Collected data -
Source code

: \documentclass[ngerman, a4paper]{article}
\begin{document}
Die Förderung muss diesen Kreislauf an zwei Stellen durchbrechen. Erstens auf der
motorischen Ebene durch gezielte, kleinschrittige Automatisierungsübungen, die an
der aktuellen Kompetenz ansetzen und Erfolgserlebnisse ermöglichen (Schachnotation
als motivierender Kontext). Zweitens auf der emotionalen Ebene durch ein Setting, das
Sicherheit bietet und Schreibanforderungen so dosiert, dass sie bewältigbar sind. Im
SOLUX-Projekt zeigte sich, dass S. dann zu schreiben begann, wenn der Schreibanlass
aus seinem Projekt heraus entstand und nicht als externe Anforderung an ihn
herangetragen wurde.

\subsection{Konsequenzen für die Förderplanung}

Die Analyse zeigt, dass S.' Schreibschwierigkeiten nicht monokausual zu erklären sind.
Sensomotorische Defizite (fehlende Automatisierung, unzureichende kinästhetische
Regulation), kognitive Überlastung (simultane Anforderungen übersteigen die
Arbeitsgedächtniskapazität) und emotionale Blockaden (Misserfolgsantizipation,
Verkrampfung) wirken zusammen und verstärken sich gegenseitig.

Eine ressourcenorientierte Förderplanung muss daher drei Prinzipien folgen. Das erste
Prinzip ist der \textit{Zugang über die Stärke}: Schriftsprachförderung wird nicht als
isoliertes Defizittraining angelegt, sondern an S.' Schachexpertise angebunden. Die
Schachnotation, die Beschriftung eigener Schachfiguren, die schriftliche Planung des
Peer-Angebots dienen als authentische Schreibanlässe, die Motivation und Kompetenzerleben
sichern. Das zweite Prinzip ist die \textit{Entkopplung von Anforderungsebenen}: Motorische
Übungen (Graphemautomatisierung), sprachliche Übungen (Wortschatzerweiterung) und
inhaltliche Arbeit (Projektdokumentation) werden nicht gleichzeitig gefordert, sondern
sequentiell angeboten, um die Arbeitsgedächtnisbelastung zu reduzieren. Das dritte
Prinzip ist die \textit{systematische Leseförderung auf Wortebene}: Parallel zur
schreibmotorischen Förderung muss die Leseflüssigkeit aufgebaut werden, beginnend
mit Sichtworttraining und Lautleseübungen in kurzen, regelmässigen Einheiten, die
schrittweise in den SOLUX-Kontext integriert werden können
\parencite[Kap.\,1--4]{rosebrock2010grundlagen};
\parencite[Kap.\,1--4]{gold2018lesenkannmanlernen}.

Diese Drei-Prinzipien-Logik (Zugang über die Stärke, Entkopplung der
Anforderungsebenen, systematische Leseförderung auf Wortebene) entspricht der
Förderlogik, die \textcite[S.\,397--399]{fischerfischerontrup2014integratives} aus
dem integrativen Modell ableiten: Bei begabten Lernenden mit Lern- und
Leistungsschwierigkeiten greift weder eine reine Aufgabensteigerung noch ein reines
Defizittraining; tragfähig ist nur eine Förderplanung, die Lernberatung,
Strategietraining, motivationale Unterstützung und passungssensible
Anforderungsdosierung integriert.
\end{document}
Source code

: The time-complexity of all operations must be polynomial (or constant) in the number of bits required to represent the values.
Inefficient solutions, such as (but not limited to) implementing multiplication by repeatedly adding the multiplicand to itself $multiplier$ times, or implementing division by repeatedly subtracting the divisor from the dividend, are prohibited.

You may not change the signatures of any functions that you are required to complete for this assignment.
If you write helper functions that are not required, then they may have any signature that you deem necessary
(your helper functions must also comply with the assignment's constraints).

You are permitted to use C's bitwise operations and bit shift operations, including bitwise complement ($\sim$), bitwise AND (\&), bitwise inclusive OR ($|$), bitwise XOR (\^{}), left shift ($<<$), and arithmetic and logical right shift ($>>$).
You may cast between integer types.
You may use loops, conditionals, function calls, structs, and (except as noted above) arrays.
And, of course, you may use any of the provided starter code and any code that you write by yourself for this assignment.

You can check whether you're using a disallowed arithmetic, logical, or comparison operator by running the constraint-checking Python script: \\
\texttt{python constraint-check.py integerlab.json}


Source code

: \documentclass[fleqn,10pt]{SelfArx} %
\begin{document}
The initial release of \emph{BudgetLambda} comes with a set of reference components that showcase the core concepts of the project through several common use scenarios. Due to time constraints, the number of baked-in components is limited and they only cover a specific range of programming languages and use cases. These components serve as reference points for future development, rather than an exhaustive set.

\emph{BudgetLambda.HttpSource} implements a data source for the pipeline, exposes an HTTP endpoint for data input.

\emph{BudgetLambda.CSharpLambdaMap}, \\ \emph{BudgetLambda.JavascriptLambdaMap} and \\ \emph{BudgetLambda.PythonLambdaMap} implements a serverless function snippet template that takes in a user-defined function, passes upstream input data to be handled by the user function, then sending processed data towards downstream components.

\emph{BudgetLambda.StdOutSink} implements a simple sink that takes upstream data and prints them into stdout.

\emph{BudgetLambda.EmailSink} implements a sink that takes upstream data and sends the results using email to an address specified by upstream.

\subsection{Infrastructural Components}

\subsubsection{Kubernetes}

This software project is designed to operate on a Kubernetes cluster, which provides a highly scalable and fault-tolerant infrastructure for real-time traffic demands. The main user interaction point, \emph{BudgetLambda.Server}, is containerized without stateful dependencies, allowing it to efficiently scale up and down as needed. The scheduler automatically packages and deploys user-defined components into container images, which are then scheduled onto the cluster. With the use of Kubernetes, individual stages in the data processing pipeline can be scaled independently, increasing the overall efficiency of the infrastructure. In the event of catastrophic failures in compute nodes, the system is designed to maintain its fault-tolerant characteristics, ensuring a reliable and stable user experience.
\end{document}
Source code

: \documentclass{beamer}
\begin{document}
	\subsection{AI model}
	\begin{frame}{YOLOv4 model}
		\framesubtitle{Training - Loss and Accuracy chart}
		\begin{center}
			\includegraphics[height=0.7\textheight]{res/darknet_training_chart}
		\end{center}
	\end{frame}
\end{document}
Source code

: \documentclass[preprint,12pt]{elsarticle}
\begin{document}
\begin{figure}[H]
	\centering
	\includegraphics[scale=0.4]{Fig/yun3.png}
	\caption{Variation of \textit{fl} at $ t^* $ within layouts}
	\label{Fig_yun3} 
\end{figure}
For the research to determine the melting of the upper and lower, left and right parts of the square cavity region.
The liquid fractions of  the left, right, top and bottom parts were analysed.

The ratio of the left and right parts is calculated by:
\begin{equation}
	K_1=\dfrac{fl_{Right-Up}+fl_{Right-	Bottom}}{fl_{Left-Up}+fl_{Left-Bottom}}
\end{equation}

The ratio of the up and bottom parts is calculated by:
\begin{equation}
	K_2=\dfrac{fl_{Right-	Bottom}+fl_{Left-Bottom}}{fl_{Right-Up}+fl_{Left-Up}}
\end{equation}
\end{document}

What is being asked - An exact copy of all the records is the only acceptable answer.

Answer to this problem -
Source code

: \documentclass[ngerman, a4paper]{article}
\begin{document}
Die Förderung muss diesen Kreislauf an zwei Stellen durchbrechen. Erstens auf der
motorischen Ebene durch gezielte, kleinschrittige Automatisierungsübungen, die an
der aktuellen Kompetenz ansetzen und Erfolgserlebnisse ermöglichen (Schachnotation
als motivierender Kontext). Zweitens auf der emotionalen Ebene durch ein Setting, das
Sicherheit bietet und Schreibanforderungen so dosiert, dass sie bewältigbar sind. Im
SOLUX-Projekt zeigte sich, dass S. dann zu schreiben begann, wenn der Schreibanlass
aus seinem Projekt heraus entstand und nicht als externe Anforderung an ihn
herangetragen wurde.

\subsection{Konsequenzen für die Förderplanung}

Die Analyse zeigt, dass S.' Schreibschwierigkeiten nicht monokausual zu erklären sind.
Sensomotorische Defizite (fehlende Automatisierung, unzureichende kinästhetische
Regulation), kognitive Überlastung (simultane Anforderungen übersteigen die
Arbeitsgedächtniskapazität) und emotionale Blockaden (Misserfolgsantizipation,
Verkrampfung) wirken zusammen und verstärken sich gegenseitig.

Eine ressourcenorientierte Förderplanung muss daher drei Prinzipien folgen. Das erste
Prinzip ist der \textit{Zugang über die Stärke}: Schriftsprachförderung wird nicht als
isoliertes Defizittraining angelegt, sondern an S.' Schachexpertise angebunden. Die
Schachnotation, die Beschriftung eigener Schachfiguren, die schriftliche Planung des
Peer-Angebots dienen als authentische Schreibanlässe, die Motivation und Kompetenzerleben
sichern. Das zweite Prinzip ist die \textit{Entkopplung von Anforderungsebenen}: Motorische
Übungen (Graphemautomatisierung), sprachliche Übungen (Wortschatzerweiterung) und
inhaltliche Arbeit (Projektdokumentation) werden nicht gleichzeitig gefordert, sondern
sequentiell angeboten, um die Arbeitsgedächtnisbelastung zu reduzieren. Das dritte
Prinzip ist die \textit{systematische Leseförderung auf Wortebene}: Parallel zur
schreibmotorischen Förderung muss die Leseflüssigkeit aufgebaut werden, beginnend
mit Sichtworttraining und Lautleseübungen in kurzen, regelmässigen Einheiten, die
schrittweise in den SOLUX-Kontext integriert werden können
\parencite[Kap.\,1--4]{rosebrock2010grundlagen};
\parencite[Kap.\,1--4]{gold2018lesenkannmanlernen}.

Diese Drei-Prinzipien-Logik (Zugang über die Stärke, Entkopplung der
Anforderungsebenen, systematische Leseförderung auf Wortebene) entspricht der
Förderlogik, die \textcite[S.\,397--399]{fischerfischerontrup2014integratives} aus
dem integrativen Modell ableiten: Bei begabten Lernenden mit Lern- und
Leistungsschwierigkeiten greift weder eine reine Aufgabensteigerung noch ein reines
Defizittraining; tragfähig ist nur eine Förderplanung, die Lernberatung,
Strategietraining, motivationale Unterstützung und passungssensible
Anforderungsdosierung integriert.
\end{document}
Source code

: The time-complexity of all operations must be polynomial (or constant) in the number of bits required to represent the values.
Inefficient solutions, such as (but not limited to) implementing multiplication by repeatedly adding the multiplicand to itself $multiplier$ times, or implementing division by repeatedly subtracting the divisor from the dividend, are prohibited.

You may not change the signatures of any functions that you are required to complete for this assignment.
If you write helper functions that are not required, then they may have any signature that you deem necessary
(your helper functions must also comply with the assignment's constraints).

You are permitted to use C's bitwise operations and bit shift operations, including bitwise complement ($\sim$), bitwise AND (\&), bitwise inclusive OR ($|$), bitwise XOR (\^{}), left shift ($<<$), and arithmetic and logical right shift ($>>$).
You may cast between integer types.
You may use loops, conditionals, function calls, structs, and (except as noted above) arrays.
And, of course, you may use any of the provided starter code and any code that you write by yourself for this assignment.

You can check whether you're using a disallowed arithmetic, logical, or comparison operator by running the constraint-checking Python script: \\
\texttt{python constraint-check.py integerlab.json}


Source code

: \documentclass[fleqn,10pt]{SelfArx} %
\begin{document}
The initial release of \emph{BudgetLambda} comes with a set of reference components that showcase the core concepts of the project through several common use scenarios. Due to time constraints, the number of baked-in components is limited and they only cover a specific range of programming languages and use cases. These components serve as reference points for future development, rather than an exhaustive set.

\emph{BudgetLambda.HttpSource} implements a data source for the pipeline, exposes an HTTP endpoint for data input.

\emph{BudgetLambda.CSharpLambdaMap}, \\ \emph{BudgetLambda.JavascriptLambdaMap} and \\ \emph{BudgetLambda.PythonLambdaMap} implements a serverless function snippet template that takes in a user-defined function, passes upstream input data to be handled by the user function, then sending processed data towards downstream components.

\emph{BudgetLambda.StdOutSink} implements a simple sink that takes upstream data and prints them into stdout.

\emph{BudgetLambda.EmailSink} implements a sink that takes upstream data and sends the results using email to an address specified by upstream.

\subsection{Infrastructural Components}

\subsubsection{Kubernetes}

This software project is designed to operate on a Kubernetes cluster, which provides a highly scalable and fault-tolerant infrastructure for real-time traffic demands. The main user interaction point, \emph{BudgetLambda.Server}, is containerized without stateful dependencies, allowing it to efficiently scale up and down as needed. The scheduler automatically packages and deploys user-defined components into container images, which are then scheduled onto the cluster. With the use of Kubernetes, individual stages in the data processing pipeline can be scaled independently, increasing the overall efficiency of the infrastructure. In the event of catastrophic failures in compute nodes, the system is designed to maintain its fault-tolerant characteristics, ensuring a reliable and stable user experience.
\end{document}
Source code

: \documentclass{beamer}
\begin{document}
	\subsection{AI model}
	\begin{frame}{YOLOv4 model}
		\framesubtitle{Training - Loss and Accuracy chart}
		\begin{center}
			\includegraphics[height=0.7\textheight]{res/darknet_training_chart}
		\end{center}
	\end{frame}
\end{document}
Source code

: \documentclass[preprint,12pt]{elsarticle}
\begin{document}
\begin{figure}[H]
	\centering
	\includegraphics[scale=0.4]{Fig/yun3.png}
	\caption{Variation of \textit{fl} at $ t^* $ within layouts}
	\label{Fig_yun3} 
\end{figure}
For the research to determine the melting of the upper and lower, left and right parts of the square cavity region.
The liquid fractions of  the left, right, top and bottom parts were analysed.

The ratio of the left and right parts is calculated by:
\begin{equation}
	K_1=\dfrac{fl_{Right-Up}+fl_{Right-	Bottom}}{fl_{Left-Up}+fl_{Left-Bottom}}
\end{equation}

The ratio of the up and bottom parts is calculated by:
\begin{equation}
	K_2=\dfrac{fl_{Right-	Bottom}+fl_{Left-Bottom}}{fl_{Right-Up}+fl_{Left-Up}}
\end{equation}
\end{document}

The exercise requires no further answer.